What needs to be done
Write every entry out again exactly, please, and skip the pictures.

Top of Records for this task

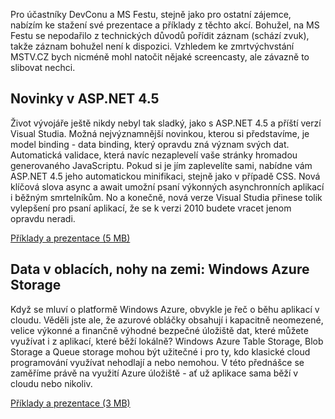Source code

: <!-- dcterms:identifier = aspnetcz#350 -->
<!-- dcterms:title = Prezentace a příklady z DevConu a MS Festu -->
<!-- dcterms:abstract = Pro účastníky DevConu a MS Festu, stejně jako pro ostatní zájemce, nabízím ke stažení své prezentace a příklady z těchto akcí. -->
<!-- np9:categoryId = 6 -->
<!-- x4w:category = Akce a události -->
<!-- np9:authorId = 1 -->
<!-- np9:authorEmail = michal.valasek@altairis.cz -->
<!-- dcterms:creator = Michal Altair Valášek -->
<!-- dcterms:created = 2011-12-01T20:41:28.087+01:00 -->
<!-- dcterms:dateAccepted = 2011-12-01T20:41:29+01:00 -->
<!-- x4w:pictureWidth = 150 -->
<!-- x4w:pictureHeight = 150 -->
<!-- x4w:pictureUrl = /perex-pictures/20111201-prezentace-a-priklady-z-devconu-a-ms-festu.png -->

Pro účastníky DevConu a MS Festu, stejně jako pro ostatní zájemce, nabízím ke stažení své prezentace a příklady z těchto akcí. Bohužel, na MS Festu se nepodařilo z technických důvodů pořídit záznam (schází zvuk), takže záznam bohužel není k dispozici. Vzhledem ke zmrtvýchvstání MSTV.CZ bych nicméně mohl natočit nějaké screencasty, ale závazně to slibovat nechci.

## Novinky v ASP.NET 4.5

Život vývojáře ještě nikdy nebyl tak sladký, jako s ASP.NET 4.5 a příští verzí Visual Studia. Možná nejvýznamnější novinkou, kterou si představíme, je model binding - data binding, který opravdu zná význam svých dat. Automatická validace, která navíc nezaplevelí vaše stránky hromadou generovaného JavaScriptu. Pokud si je jím zaplevelíte sami, nabídne vám ASP.NET 4.5 jeho automatickou minifikaci, stejně jako v případě CSS. Nová klíčová slova async a await umožní psaní výkonných asynchronních aplikací i běžným smrtelníkům. No a konečně, nová verze Visual Studia přinese tolik vylepšení pro psaní aplikací, že se k verzi 2010 budete vracet jenom opravdu neradi.

[Příklady a prezentace (5 MB)](/files/20111201-vNext.zip)

## Data v oblacích, nohy na zemi: Windows Azure Storage

Když se mluví o platformě Windows Azure, obvykle je řeč o běhu aplikací v cloudu. Věděli jste ale, že azurové obláčky obsahují i kapacitně neomezené, velice výkonné a finančně výhodné bezpečné úložiště dat, které můžete využívat i z aplikací, které běží lokálně? Windows Azure Table Storage, Blob Storage a Queue storage mohou být užitečné i pro ty, kdo klasické cloud programování využívat nehodlají a nebo nemohou. V této přednášce se zaměříme právě na využití Azure úložiště - ať už aplikace sama běží v cloudu nebo nikoliv. 

[Příklady a prezentace (3 MB)](/files/20111201-AzureStorage.zip)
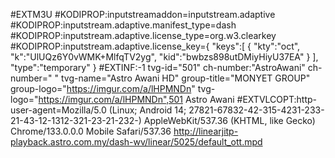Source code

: #EXTM3U
#KODIPROP:inputstreamaddon=inputstream.adaptive
#KODIPROP:inputstream.adaptive.manifest_type=dash
#KODIPROP:inputstream.adaptive.license_type=org.w3.clearkey
#KODIPROP:inputstream.adaptive.license_key={ "keys":[ { "kty":"oct", "k":"UlUQz6Y0vWMK+MlfqTV2yg", "kid":"bwbzs898utDMiyHiyU37EA" } ], "type":"temporary" }
#EXTINF:-1 tvg-id="501" ch-number:"AstroAwani" ch-number=" " tvg-name="Astro Awani HD" group-title="MONYET GROUP" group-logo="https://imgur.com/a/lHPMNDn" tvg-logo="https://imgur.com/a/lHPMNDn",501 Astro Awani 
#EXTVLCOPT:http-user-agent=Mozilla/5.0 (Linux; Android 14; 27821-67832-42-315-4231-233-21-43-12-1312-321-23-21-232-) AppleWebKit/537.36 (KHTML, like Gecko) Chrome/133.0.0.0 Mobile Safari/537.36
http://linearjitp-playback.astro.com.my/dash-wv/linear/5025/default_ott.mpd
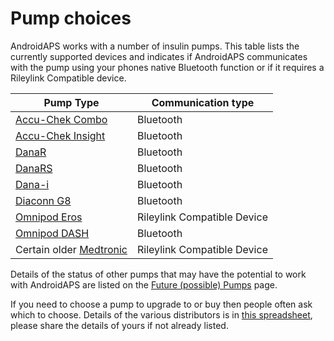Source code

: # Pump choices

AndroidAPS works with a number of insulin pumps.  This table lists the currently supported devices and indicates if AndroidAPS communicates with the pump using your phones native Bluetooth function or if it requires a Rileylink Compatible device. 


| Pump Type  | Communication type |
| ------------- | ------------- |
| [Accu-Chek Combo](../Configuration/Accu-Chek-Combo-Pump.md)  | Bluetooth  |
| [Accu-Chek Insight](../Configuration/Accu-Chek-Insight-Pump.md) | Bluetooth  |
| [DanaR](../Configuration/DanaR-Insulin-Pump.md) | Bluetooth |
| [DanaRS](../Configuration/DanaRS-Insulin-Pump.md) | Bluetooth  |
| [Dana-i](../Configuration/DanaRS-Insulin-Pump.md) | Bluetooth  |
| [Diaconn G8 ](../Configuration/DiaconnG8.rst)  | Bluetooth |
| [Omnipod Eros](../Configuration/OmnipodEros.rst)  | Rileylink Compatible Device   |
| [Omnipod DASH](../Configuration/OmnipodDASH.md)  | Bluetooth |
| Certain older [Medtronic](../Configuration/MedtronicPump.md)| Rileylink Compatible Device  |

Details of the status of other pumps that may have the potential to work with AndroidAPS are listed on the [Future (possible) Pumps](Future-possible-Pump-Drivers.md) page.

If you need to choose a pump to upgrade to or buy then people often ask which to choose. Details of the various distributors is in [this spreadsheet](https://drive.google.com/open?id=1CRfmmjA-0h_9nkRViP3J9FyflT9eu-a8HeMrhrKzKz0), please share the details of yours if not already listed.
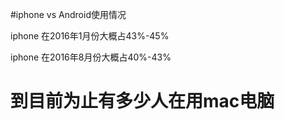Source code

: #iphone vs Android使用情况

iphone 在2016年1月份大概占43%-45%

iphone 在2016年8月份大概占40%-43%



# 到目前为止有多少人在用mac电脑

Bottom of Records for this task

Answer box
Source code

: <!-- dcterms:identifier = aspnetcz#350 -->
<!-- dcterms:title = Prezentace a příklady z DevConu a MS Festu -->
<!-- dcterms:abstract = Pro účastníky DevConu a MS Festu, stejně jako pro ostatní zájemce, nabízím ke stažení své prezentace a příklady z těchto akcí. -->
<!-- np9:categoryId = 6 -->
<!-- x4w:category = Akce a události -->
<!-- np9:authorId = 1 -->
<!-- np9:authorEmail = michal.valasek@altairis.cz -->
<!-- dcterms:creator = Michal Altair Valášek -->
<!-- dcterms:created = 2011-12-01T20:41:28.087+01:00 -->
<!-- dcterms:dateAccepted = 2011-12-01T20:41:29+01:00 -->
<!-- x4w:pictureWidth = 150 -->
<!-- x4w:pictureHeight = 150 -->
<!-- x4w:pictureUrl = /perex-pictures/20111201-prezentace-a-priklady-z-devconu-a-ms-festu.png -->

Pro účastníky DevConu a MS Festu, stejně jako pro ostatní zájemce, nabízím ke stažení své prezentace a příklady z těchto akcí. Bohužel, na MS Festu se nepodařilo z technických důvodů pořídit záznam (schází zvuk), takže záznam bohužel není k dispozici. Vzhledem ke zmrtvýchvstání MSTV.CZ bych nicméně mohl natočit nějaké screencasty, ale závazně to slibovat nechci.

## Novinky v ASP.NET 4.5

Život vývojáře ještě nikdy nebyl tak sladký, jako s ASP.NET 4.5 a příští verzí Visual Studia. Možná nejvýznamnější novinkou, kterou si představíme, je model binding - data binding, který opravdu zná význam svých dat. Automatická validace, která navíc nezaplevelí vaše stránky hromadou generovaného JavaScriptu. Pokud si je jím zaplevelíte sami, nabídne vám ASP.NET 4.5 jeho automatickou minifikaci, stejně jako v případě CSS. Nová klíčová slova async a await umožní psaní výkonných asynchronních aplikací i běžným smrtelníkům. No a konečně, nová verze Visual Studia přinese tolik vylepšení pro psaní aplikací, že se k verzi 2010 budete vracet jenom opravdu neradi.

[Příklady a prezentace (5 MB)](/files/20111201-vNext.zip)

## Data v oblacích, nohy na zemi: Windows Azure Storage

Když se mluví o platformě Windows Azure, obvykle je řeč o běhu aplikací v cloudu. Věděli jste ale, že azurové obláčky obsahují i kapacitně neomezené, velice výkonné a finančně výhodné bezpečné úložiště dat, které můžete využívat i z aplikací, které běží lokálně? Windows Azure Table Storage, Blob Storage a Queue storage mohou být užitečné i pro ty, kdo klasické cloud programování využívat nehodlají a nebo nemohou. V této přednášce se zaměříme právě na využití Azure úložiště - ať už aplikace sama běží v cloudu nebo nikoliv. 

[Příklady a prezentace (3 MB)](/files/20111201-AzureStorage.zip)
Source code

: #EXTM3U
#KODIPROP:inputstreamaddon=inputstream.adaptive
#KODIPROP:inputstream.adaptive.manifest_type=dash
#KODIPROP:inputstream.adaptive.license_type=org.w3.clearkey
#KODIPROP:inputstream.adaptive.license_key={ "keys":[ { "kty":"oct", "k":"UlUQz6Y0vWMK+MlfqTV2yg", "kid":"bwbzs898utDMiyHiyU37EA" } ], "type":"temporary" }
#EXTINF:-1 tvg-id="501" ch-number:"AstroAwani" ch-number=" " tvg-name="Astro Awani HD" group-title="MONYET GROUP" group-logo="https://imgur.com/a/lHPMNDn" tvg-logo="https://imgur.com/a/lHPMNDn",501 Astro Awani 
#EXTVLCOPT:http-user-agent=Mozilla/5.0 (Linux; Android 14; 27821-67832-42-315-4231-233-21-43-12-1312-321-23-21-232-) AppleWebKit/537.36 (KHTML, like Gecko) Chrome/133.0.0.0 Mobile Safari/537.36
http://linearjitp-playback.astro.com.my/dash-wv/linear/5025/default_ott.mpd
Source code

: # Pump choices

AndroidAPS works with a number of insulin pumps.  This table lists the currently supported devices and indicates if AndroidAPS communicates with the pump using your phones native Bluetooth function or if it requires a Rileylink Compatible device. 


| Pump Type  | Communication type |
| ------------- | ------------- |
| [Accu-Chek Combo](../Configuration/Accu-Chek-Combo-Pump.md)  | Bluetooth  |
| [Accu-Chek Insight](../Configuration/Accu-Chek-Insight-Pump.md) | Bluetooth  |
| [DanaR](../Configuration/DanaR-Insulin-Pump.md) | Bluetooth |
| [DanaRS](../Configuration/DanaRS-Insulin-Pump.md) | Bluetooth  |
| [Dana-i](../Configuration/DanaRS-Insulin-Pump.md) | Bluetooth  |
| [Diaconn G8 ](../Configuration/DiaconnG8.rst)  | Bluetooth |
| [Omnipod Eros](../Configuration/OmnipodEros.rst)  | Rileylink Compatible Device   |
| [Omnipod DASH](../Configuration/OmnipodDASH.md)  | Bluetooth |
| Certain older [Medtronic](../Configuration/MedtronicPump.md)| Rileylink Compatible Device  |

Details of the status of other pumps that may have the potential to work with AndroidAPS are listed on the [Future (possible) Pumps](Future-possible-Pump-Drivers.md) page.

If you need to choose a pump to upgrade to or buy then people often ask which to choose. Details of the various distributors is in [this spreadsheet](https://drive.google.com/open?id=1CRfmmjA-0h_9nkRViP3J9FyflT9eu-a8HeMrhrKzKz0), please share the details of yours if not already listed.
Source code

: #iphone vs Android使用情况

iphone 在2016年1月份大概占43%-45%

iphone 在2016年8月份大概占40%-43%



# 到目前为止有多少人在用mac电脑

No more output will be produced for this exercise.